= Beginning of Section =

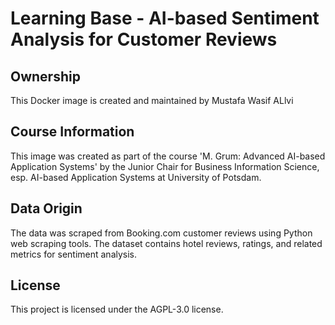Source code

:# Learning Base - AI-based Sentiment Analysis for Customer Reviews

## Ownership
This Docker image is created and maintained by Mustafa Wasif ALlvi

## Course Information
This image was created as part of the course 'M. Grum: Advanced AI-based Application Systems' by the Junior Chair for Business Information Science, esp. AI-based Application Systems at University of Potsdam.

## Data Origin
The data was scraped from Booking.com customer reviews using Python web scraping tools. The dataset contains hotel reviews, ratings, and related metrics for sentiment analysis.

## License 
This project is licensed under the AGPL-3.0 license.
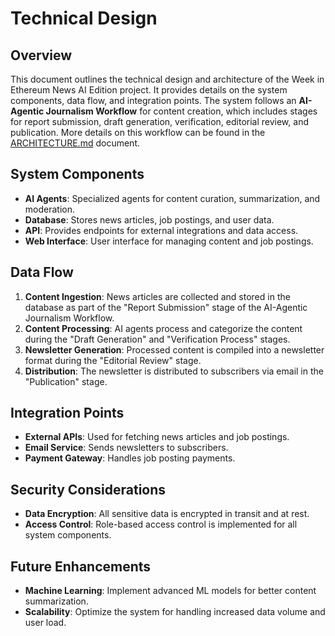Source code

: # Technical Design

## Overview

This document outlines the technical design and architecture of the Week in Ethereum News AI Edition project. It provides details on the system components, data flow, and integration points. The system follows an **AI-Agentic Journalism Workflow** for content creation, which includes stages for report submission, draft generation, verification, editorial review, and publication.  More details on this workflow can be found in the [ARCHITECTURE.md](ARCHITECTURE.md) document.

## System Components

- **AI Agents**: Specialized agents for content curation, summarization, and moderation.
- **Database**: Stores news articles, job postings, and user data.
- **API**: Provides endpoints for external integrations and data access.
- **Web Interface**: User interface for managing content and job postings.

## Data Flow

1. **Content Ingestion**: News articles are collected and stored in the database as part of the "Report Submission" stage of the AI-Agentic Journalism Workflow.
2. **Content Processing**: AI agents process and categorize the content during the "Draft Generation" and "Verification Process" stages.
3. **Newsletter Generation**: Processed content is compiled into a newsletter format during the "Editorial Review" stage.
4. **Distribution**: The newsletter is distributed to subscribers via email in the "Publication" stage.

## Integration Points

- **External APIs**: Used for fetching news articles and job postings.
- **Email Service**: Sends newsletters to subscribers.
- **Payment Gateway**: Handles job posting payments.

## Security Considerations

- **Data Encryption**: All sensitive data is encrypted in transit and at rest.
- **Access Control**: Role-based access control is implemented for all system components.

## Future Enhancements

- **Machine Learning**: Implement advanced ML models for better content summarization.
- **Scalability**: Optimize the system for handling increased data volume and user load.
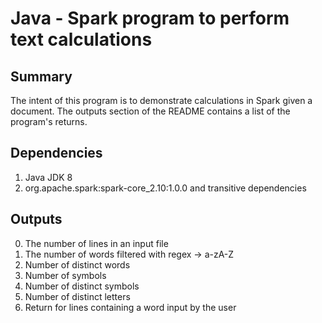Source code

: # Java - Spark program to perform text calculations      

## Summary
The intent of this program is to demonstrate calculations in Spark given a document. 
The outputs section of the README contains a list of the program's returns. 

## Dependencies
1. Java JDK 8
2. org.apache.spark:spark-core_2.10:1.0.0 and transitive dependencies

## Outputs
0. The number of lines in an input file
1. The number of words filtered with regex -> a-zA-Z
2. Number of distinct words
3. Number of symbols
4. Number of distinct symbols
5. Number of distinct letters
6. Return for lines containing a word input by the user 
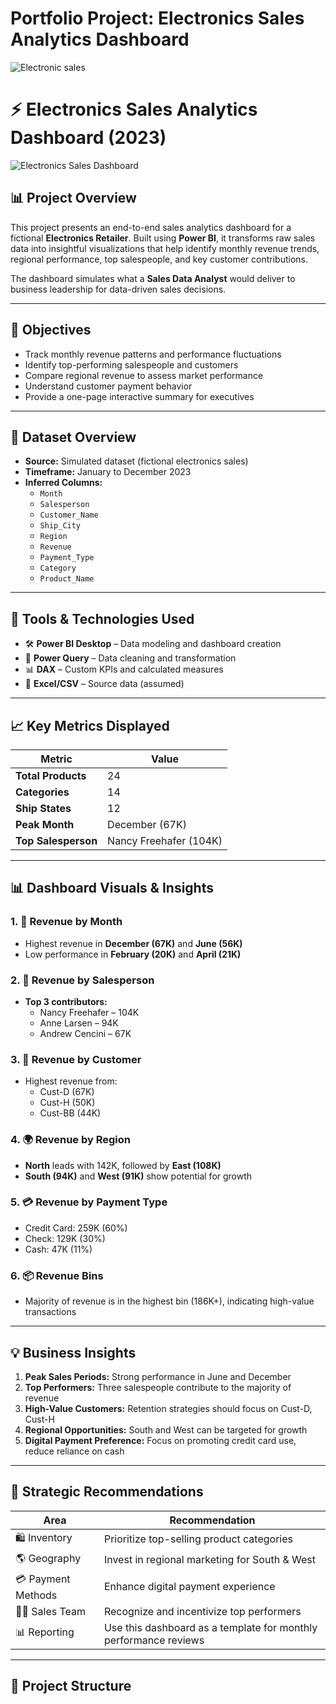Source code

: # Portfolio Project: Electronics Sales Analytics Dashboard


![Electronic sales](https://github.com/user-attachments/assets/1d03a5ee-beb1-4043-a2db-7852f4842d46)

# ⚡ Electronics Sales Analytics Dashboard (2023)

![Electronics Sales Dashboard](./images/electronics_dashboard.jpg)

## 📊 Project Overview

This project presents an end-to-end sales analytics dashboard for a fictional **Electronics Retailer**. Built using **Power BI**, it transforms raw sales data into insightful visualizations that help identify monthly revenue trends, regional performance, top salespeople, and key customer contributions.

The dashboard simulates what a **Sales Data Analyst** would deliver to business leadership for data-driven sales decisions.

---

## 🎯 Objectives

- Track monthly revenue patterns and performance fluctuations  
- Identify top-performing salespeople and customers  
- Compare regional revenue to assess market performance  
- Understand customer payment behavior  
- Provide a one-page interactive summary for executives

---

## 📁 Dataset Overview

- **Source:** Simulated dataset (fictional electronics sales)
- **Timeframe:** January to December 2023
- **Inferred Columns:**
  - `Month`
  - `Salesperson`
  - `Customer_Name`
  - `Ship_City`
  - `Region`
  - `Revenue`
  - `Payment_Type`
  - `Category`
  - `Product_Name`

---

## 🧰 Tools & Technologies Used

- 🛠️ **Power BI Desktop** – Data modeling and dashboard creation  
- 🧪 **Power Query** – Data cleaning and transformation  
- 📊 **DAX** – Custom KPIs and calculated measures  
- 📁 **Excel/CSV** – Source data (assumed)

---

## 📈 Key Metrics Displayed

| Metric              | Value                  |
|---------------------|------------------------|
| **Total Products**  | 24                     |
| **Categories**      | 14                     |
| **Ship States**     | 12                     |
| **Peak Month**      | December (67K)         |
| **Top Salesperson** | Nancy Freehafer (104K) |

---

## 📊 Dashboard Visuals & Insights

### 1. 📆 Revenue by Month  
- Highest revenue in **December (67K)** and **June (56K)**
- Low performance in **February (20K)** and **April (21K)**

### 2. 👥 Revenue by Salesperson  
- **Top 3 contributors:**
  - Nancy Freehafer – 104K  
  - Anne Larsen – 94K  
  - Andrew Cencini – 67K

### 3. 🧍 Revenue by Customer  
- Highest revenue from:
  - Cust-D (67K)
  - Cust-H (50K)
  - Cust-BB (44K)

### 4. 🌍 Revenue by Region  
- **North** leads with 142K, followed by **East (108K)**
- **South (94K)** and **West (91K)** show potential for growth

### 5. 💳 Revenue by Payment Type  
- Credit Card: 259K (60%)  
- Check: 129K (30%)  
- Cash: 47K (11%)

### 6. 📦 Revenue Bins  
- Majority of revenue is in the highest bin (186K+), indicating high-value transactions

---

## 💡 Business Insights

1. **Peak Sales Periods:** Strong performance in June and December  
2. **Top Performers:** Three salespeople contribute to the majority of revenue  
3. **High-Value Customers:** Retention strategies should focus on Cust-D, Cust-H  
4. **Regional Opportunities:** South and West can be targeted for growth  
5. **Digital Payment Preference:** Focus on promoting credit card use, reduce reliance on cash

---

## 📌 Strategic Recommendations

| Area                | Recommendation                                                |
|---------------------|---------------------------------------------------------------|
| 🛍️ Inventory         | Prioritize top-selling product categories                     |
| 🌎 Geography         | Invest in regional marketing for South & West                 |
| 💳 Payment Methods   | Enhance digital payment experience                            |
| 👨‍💼 Sales Team       | Recognize and incentivize top performers                      |
| 📊 Reporting         | Use this dashboard as a template for monthly performance reviews |

---

## 📁 Project Structure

= End of Section =

The records above are to be repeated exactly, with the pictures left out.

EXERCISE RESPONSE:
Source code

:# Learning Base - AI-based Sentiment Analysis for Customer Reviews

## Ownership
This Docker image is created and maintained by Mustafa Wasif ALlvi

## Course Information
This image was created as part of the course 'M. Grum: Advanced AI-based Application Systems' by the Junior Chair for Business Information Science, esp. AI-based Application Systems at University of Potsdam.

## Data Origin
The data was scraped from Booking.com customer reviews using Python web scraping tools. The dataset contains hotel reviews, ratings, and related metrics for sentiment analysis.

## License 
This project is licensed under the AGPL-3.0 license.
Source code

: # Technical Design

## Overview

This document outlines the technical design and architecture of the Week in Ethereum News AI Edition project. It provides details on the system components, data flow, and integration points. The system follows an **AI-Agentic Journalism Workflow** for content creation, which includes stages for report submission, draft generation, verification, editorial review, and publication.  More details on this workflow can be found in the [ARCHITECTURE.md](ARCHITECTURE.md) document.

## System Components

- **AI Agents**: Specialized agents for content curation, summarization, and moderation.
- **Database**: Stores news articles, job postings, and user data.
- **API**: Provides endpoints for external integrations and data access.
- **Web Interface**: User interface for managing content and job postings.

## Data Flow

1. **Content Ingestion**: News articles are collected and stored in the database as part of the "Report Submission" stage of the AI-Agentic Journalism Workflow.
2. **Content Processing**: AI agents process and categorize the content during the "Draft Generation" and "Verification Process" stages.
3. **Newsletter Generation**: Processed content is compiled into a newsletter format during the "Editorial Review" stage.
4. **Distribution**: The newsletter is distributed to subscribers via email in the "Publication" stage.

## Integration Points

- **External APIs**: Used for fetching news articles and job postings.
- **Email Service**: Sends newsletters to subscribers.
- **Payment Gateway**: Handles job posting payments.

## Security Considerations

- **Data Encryption**: All sensitive data is encrypted in transit and at rest.
- **Access Control**: Role-based access control is implemented for all system components.

## Future Enhancements

- **Machine Learning**: Implement advanced ML models for better content summarization.
- **Scalability**: Optimize the system for handling increased data volume and user load.
Source code

: # Java - Spark program to perform text calculations      

## Summary
The intent of this program is to demonstrate calculations in Spark given a document. 
The outputs section of the README contains a list of the program's returns. 

## Dependencies
1. Java JDK 8
2. org.apache.spark:spark-core_2.10:1.0.0 and transitive dependencies

## Outputs
0. The number of lines in an input file
1. The number of words filtered with regex -> a-zA-Z
2. Number of distinct words
3. Number of symbols
4. Number of distinct symbols
5. Number of distinct letters
6. Return for lines containing a word input by the user 
Source code

: # Portfolio Project: Electronics Sales Analytics Dashboard


![Electronic sales](https://github.com/user-attachments/assets/1d03a5ee-beb1-4043-a2db-7852f4842d46)

# ⚡ Electronics Sales Analytics Dashboard (2023)

![Electronics Sales Dashboard](./images/electronics_dashboard.jpg)

## 📊 Project Overview

This project presents an end-to-end sales analytics dashboard for a fictional **Electronics Retailer**. Built using **Power BI**, it transforms raw sales data into insightful visualizations that help identify monthly revenue trends, regional performance, top salespeople, and key customer contributions.

The dashboard simulates what a **Sales Data Analyst** would deliver to business leadership for data-driven sales decisions.

---

## 🎯 Objectives

- Track monthly revenue patterns and performance fluctuations  
- Identify top-performing salespeople and customers  
- Compare regional revenue to assess market performance  
- Understand customer payment behavior  
- Provide a one-page interactive summary for executives

---

## 📁 Dataset Overview

- **Source:** Simulated dataset (fictional electronics sales)
- **Timeframe:** January to December 2023
- **Inferred Columns:**
  - `Month`
  - `Salesperson`
  - `Customer_Name`
  - `Ship_City`
  - `Region`
  - `Revenue`
  - `Payment_Type`
  - `Category`
  - `Product_Name`

---

## 🧰 Tools & Technologies Used

- 🛠️ **Power BI Desktop** – Data modeling and dashboard creation  
- 🧪 **Power Query** – Data cleaning and transformation  
- 📊 **DAX** – Custom KPIs and calculated measures  
- 📁 **Excel/CSV** – Source data (assumed)

---

## 📈 Key Metrics Displayed

| Metric              | Value                  |
|---------------------|------------------------|
| **Total Products**  | 24                     |
| **Categories**      | 14                     |
| **Ship States**     | 12                     |
| **Peak Month**      | December (67K)         |
| **Top Salesperson** | Nancy Freehafer (104K) |

---

## 📊 Dashboard Visuals & Insights

### 1. 📆 Revenue by Month  
- Highest revenue in **December (67K)** and **June (56K)**
- Low performance in **February (20K)** and **April (21K)**

### 2. 👥 Revenue by Salesperson  
- **Top 3 contributors:**
  - Nancy Freehafer – 104K  
  - Anne Larsen – 94K  
  - Andrew Cencini – 67K

### 3. 🧍 Revenue by Customer  
- Highest revenue from:
  - Cust-D (67K)
  - Cust-H (50K)
  - Cust-BB (44K)

### 4. 🌍 Revenue by Region  
- **North** leads with 142K, followed by **East (108K)**
- **South (94K)** and **West (91K)** show potential for growth

### 5. 💳 Revenue by Payment Type  
- Credit Card: 259K (60%)  
- Check: 129K (30%)  
- Cash: 47K (11%)

### 6. 📦 Revenue Bins  
- Majority of revenue is in the highest bin (186K+), indicating high-value transactions

---

## 💡 Business Insights

1. **Peak Sales Periods:** Strong performance in June and December  
2. **Top Performers:** Three salespeople contribute to the majority of revenue  
3. **High-Value Customers:** Retention strategies should focus on Cust-D, Cust-H  
4. **Regional Opportunities:** South and West can be targeted for growth  
5. **Digital Payment Preference:** Focus on promoting credit card use, reduce reliance on cash

---

## 📌 Strategic Recommendations

| Area                | Recommendation                                                |
|---------------------|---------------------------------------------------------------|
| 🛍️ Inventory         | Prioritize top-selling product categories                     |
| 🌎 Geography         | Invest in regional marketing for South & West                 |
| 💳 Payment Methods   | Enhance digital payment experience                            |
| 👨‍💼 Sales Team       | Recognize and incentivize top performers                      |
| 📊 Reporting         | Use this dashboard as a template for monthly performance reviews |

---

## 📁 Project Structure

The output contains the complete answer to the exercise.